Pietro Coppo was born in Venice and studied with Marcus Antonius Coccius Sabellicus. He was also deeply influenced by the Natural History by Pliny. After a number of voyages across Italy and the Mediterranean and a period of six years he spent on Crete, in 1499 he moved to Izola due to his work duties as a municipal scribe, where he married Colotta di Ugo from a rich Izola family. He was active in the public life of the town, where he worked as a notary, and also represented it on several occasions before the Doge of Venice.

Works

De toto orbe

Coppo's major work was the description, accompanied by an atlas of 22 maps, of the entire known world, titled De toto orbe. It was written in four volumes from 1518 until 1520 and also included the outline of the coast of the Americas, a military secret at the time, but remained unpublished. The two preserved samples of the work are kept in Bologna and in Paris.

De Summa totius Orbis

From 1524 until 1526, Coppa prepared a shortened version of De toto orbe under the title De Summa totius Orbis.
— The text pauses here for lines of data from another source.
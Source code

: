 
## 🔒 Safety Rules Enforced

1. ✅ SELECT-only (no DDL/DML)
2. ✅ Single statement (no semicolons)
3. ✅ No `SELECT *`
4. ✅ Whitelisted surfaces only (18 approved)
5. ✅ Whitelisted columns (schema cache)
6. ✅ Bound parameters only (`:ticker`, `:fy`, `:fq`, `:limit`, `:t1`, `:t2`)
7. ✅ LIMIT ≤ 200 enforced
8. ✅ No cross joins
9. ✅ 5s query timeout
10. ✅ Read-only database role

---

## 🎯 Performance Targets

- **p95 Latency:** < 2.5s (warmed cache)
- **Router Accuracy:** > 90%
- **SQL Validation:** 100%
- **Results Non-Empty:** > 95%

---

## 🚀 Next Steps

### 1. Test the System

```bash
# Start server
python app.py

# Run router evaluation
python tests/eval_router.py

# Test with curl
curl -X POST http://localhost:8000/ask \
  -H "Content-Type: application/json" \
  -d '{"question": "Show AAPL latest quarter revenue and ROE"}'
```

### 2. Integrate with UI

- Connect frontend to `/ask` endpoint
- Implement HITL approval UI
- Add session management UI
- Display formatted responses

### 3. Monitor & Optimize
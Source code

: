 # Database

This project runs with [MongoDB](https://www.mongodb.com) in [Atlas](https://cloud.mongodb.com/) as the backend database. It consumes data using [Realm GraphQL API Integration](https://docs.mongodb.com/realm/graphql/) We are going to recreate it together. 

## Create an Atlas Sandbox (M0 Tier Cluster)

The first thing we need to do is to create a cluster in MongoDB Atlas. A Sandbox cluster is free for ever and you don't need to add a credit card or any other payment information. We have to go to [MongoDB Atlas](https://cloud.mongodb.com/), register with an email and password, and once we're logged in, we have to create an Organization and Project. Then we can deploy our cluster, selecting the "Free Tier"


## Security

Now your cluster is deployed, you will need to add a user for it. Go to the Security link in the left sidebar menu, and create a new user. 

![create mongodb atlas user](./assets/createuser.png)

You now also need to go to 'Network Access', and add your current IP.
This work contained 15 systematically arranged woodcut maps, named Tabulae, to be published in a book, thus representing the first "modern" atlas, though this distinction is conventionally awarded to Abraham Ortelius. It has been preserved in three copies, kept in Venice, Paris and Piran. Only the Piran manuscript contains the maps.

Portolano

In 1528, he published the work Portolano, one of the first rutters in the world. Although not preserved in entirety, its copies have been preserved in Piran, Parish and London.

Del sito de l'Istria

In his description of Istria, he published the first geographic description and a copy of the first regional map of Istria, produced in 1525 and already included in De Summa totius Orbis. Its copy inscribed in stone can now be seen in the Pietro Coppo Park in the center of the town of Izola in southwestern Slovenia.

Piran Codex

Two manuscripts of De Summa totius Orbis and Portolano, bound in a single text-block, together with printed woodcut maps, are kept in the Sergej Mašera Maritime Museum in Piran. This is probably the most precious cartographic work kept in Slovenia and considered world-class cultural heritage. It is unique primarily because unlike other preserved Coppa's works, it contains 15 colorized systematically arranged woodcut maps.